Supplied records
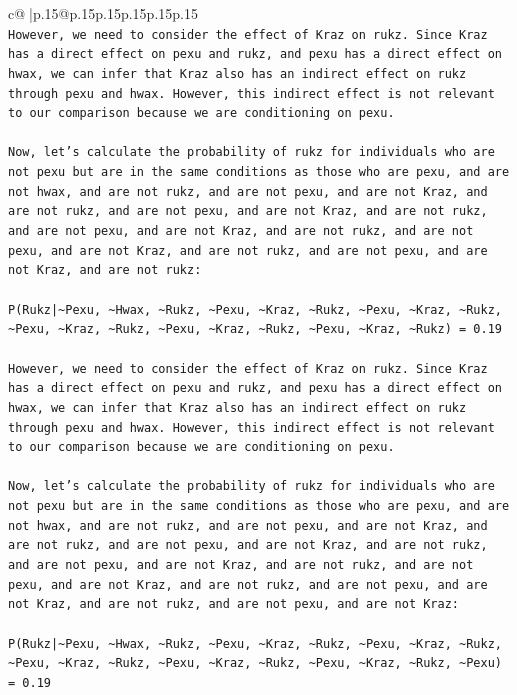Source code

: \documentclass{article}
\begin{document}
{\begin{supertabular}{c@{$\;$}|p{.15\linewidth}@{}p{.15\linewidth}p{.15\linewidth}p{.15\linewidth}p{.15\linewidth}p{.15\linewidth}}
{{{\\ 
\texttt{However, we need to consider the effect of Kraz on rukz. Since Kraz has a direct effect on pexu and rukz, and pexu has a direct effect on hwax, we can infer that Kraz also has an indirect effect on rukz through pexu and hwax. However, this indirect effect is not relevant to our comparison because we are conditioning on pexu.} \\
\\ 
\texttt{Now, let's calculate the probability of rukz for individuals who are not pexu but are in the same conditions as those who are pexu, and are not hwax, and are not rukz, and are not pexu, and are not Kraz, and are not rukz, and are not pexu, and are not Kraz, and are not rukz, and are not pexu, and are not Kraz, and are not rukz, and are not pexu, and are not Kraz, and are not rukz, and are not pexu, and are not Kraz, and are not rukz:} \\
\\ 
\texttt{P(Rukz|\textasciitilde{}Pexu, \textasciitilde{}Hwax, \textasciitilde{}Rukz, \textasciitilde{}Pexu, \textasciitilde{}Kraz, \textasciitilde{}Rukz, \textasciitilde{}Pexu, \textasciitilde{}Kraz, \textasciitilde{}Rukz, \textasciitilde{}Pexu, \textasciitilde{}Kraz, \textasciitilde{}Rukz, \textasciitilde{}Pexu, \textasciitilde{}Kraz, \textasciitilde{}Rukz, \textasciitilde{}Pexu, \textasciitilde{}Kraz, \textasciitilde{}Rukz) = 0.19} \\
\\ 
\texttt{However, we need to consider the effect of Kraz on rukz. Since Kraz has a direct effect on pexu and rukz, and pexu has a direct effect on hwax, we can infer that Kraz also has an indirect effect on rukz through pexu and hwax. However, this indirect effect is not relevant to our comparison because we are conditioning on pexu.} \\
\\ 
\texttt{Now, let's calculate the probability of rukz for individuals who are not pexu but are in the same conditions as those who are pexu, and are not hwax, and are not rukz, and are not pexu, and are not Kraz, and are not rukz, and are not pexu, and are not Kraz, and are not rukz, and are not pexu, and are not Kraz, and are not rukz, and are not pexu, and are not Kraz, and are not rukz, and are not pexu, and are not Kraz, and are not rukz, and are not pexu, and are not Kraz:} \\
\\ 
\texttt{P(Rukz|\textasciitilde{}Pexu, \textasciitilde{}Hwax, \textasciitilde{}Rukz, \textasciitilde{}Pexu, \textasciitilde{}Kraz, \textasciitilde{}Rukz, \textasciitilde{}Pexu, \textasciitilde{}Kraz, \textasciitilde{}Rukz, \textasciitilde{}Pexu, \textasciitilde{}Kraz, \textasciitilde{}Rukz, \textasciitilde{}Pexu, \textasciitilde{}Kraz, \textasciitilde{}Rukz, \textasciitilde{}Pexu, \textasciitilde{}Kraz, \textasciitilde{}Rukz, \textasciitilde{}Pexu) = 0.19} \\
}}}
\end{supertabular}}
\end{document}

Assigned task
Exactly as written, give the entries above again, with no images.

Response
Source code

: \documentclass{article}
\begin{document}
{\begin{supertabular}{c@{$\;$}|p{.15\linewidth}@{}p{.15\linewidth}p{.15\linewidth}p{.15\linewidth}p{.15\linewidth}p{.15\linewidth}}
{{{\\ 
\texttt{However, we need to consider the effect of Kraz on rukz. Since Kraz has a direct effect on pexu and rukz, and pexu has a direct effect on hwax, we can infer that Kraz also has an indirect effect on rukz through pexu and hwax. However, this indirect effect is not relevant to our comparison because we are conditioning on pexu.} \\
\\ 
\texttt{Now, let's calculate the probability of rukz for individuals who are not pexu but are in the same conditions as those who are pexu, and are not hwax, and are not rukz, and are not pexu, and are not Kraz, and are not rukz, and are not pexu, and are not Kraz, and are not rukz, and are not pexu, and are not Kraz, and are not rukz, and are not pexu, and are not Kraz, and are not rukz, and are not pexu, and are not Kraz, and are not rukz:} \\
\\ 
\texttt{P(Rukz|\textasciitilde{}Pexu, \textasciitilde{}Hwax, \textasciitilde{}Rukz, \textasciitilde{}Pexu, \textasciitilde{}Kraz, \textasciitilde{}Rukz, \textasciitilde{}Pexu, \textasciitilde{}Kraz, \textasciitilde{}Rukz, \textasciitilde{}Pexu, \textasciitilde{}Kraz, \textasciitilde{}Rukz, \textasciitilde{}Pexu, \textasciitilde{}Kraz, \textasciitilde{}Rukz, \textasciitilde{}Pexu, \textasciitilde{}Kraz, \textasciitilde{}Rukz) = 0.19} \\
\\ 
\texttt{However, we need to consider the effect of Kraz on rukz. Since Kraz has a direct effect on pexu and rukz, and pexu has a direct effect on hwax, we can infer that Kraz also has an indirect effect on rukz through pexu and hwax. However, this indirect effect is not relevant to our comparison because we are conditioning on pexu.} \\
\\ 
\texttt{Now, let's calculate the probability of rukz for individuals who are not pexu but are in the same conditions as those who are pexu, and are not hwax, and are not rukz, and are not pexu, and are not Kraz, and are not rukz, and are not pexu, and are not Kraz, and are not rukz, and are not pexu, and are not Kraz, and are not rukz, and are not pexu, and are not Kraz, and are not rukz, and are not pexu, and are not Kraz, and are not rukz, and are not pexu, and are not Kraz:} \\
\\ 
\texttt{P(Rukz|\textasciitilde{}Pexu, \textasciitilde{}Hwax, \textasciitilde{}Rukz, \textasciitilde{}Pexu, \textasciitilde{}Kraz, \textasciitilde{}Rukz, \textasciitilde{}Pexu, \textasciitilde{}Kraz, \textasciitilde{}Rukz, \textasciitilde{}Pexu, \textasciitilde{}Kraz, \textasciitilde{}Rukz, \textasciitilde{}Pexu, \textasciitilde{}Kraz, \textasciitilde{}Rukz, \textasciitilde{}Pexu, \textasciitilde{}Kraz, \textasciitilde{}Rukz, \textasciitilde{}Pexu) = 0.19} \\
}}}
\end{supertabular}}
\end{document}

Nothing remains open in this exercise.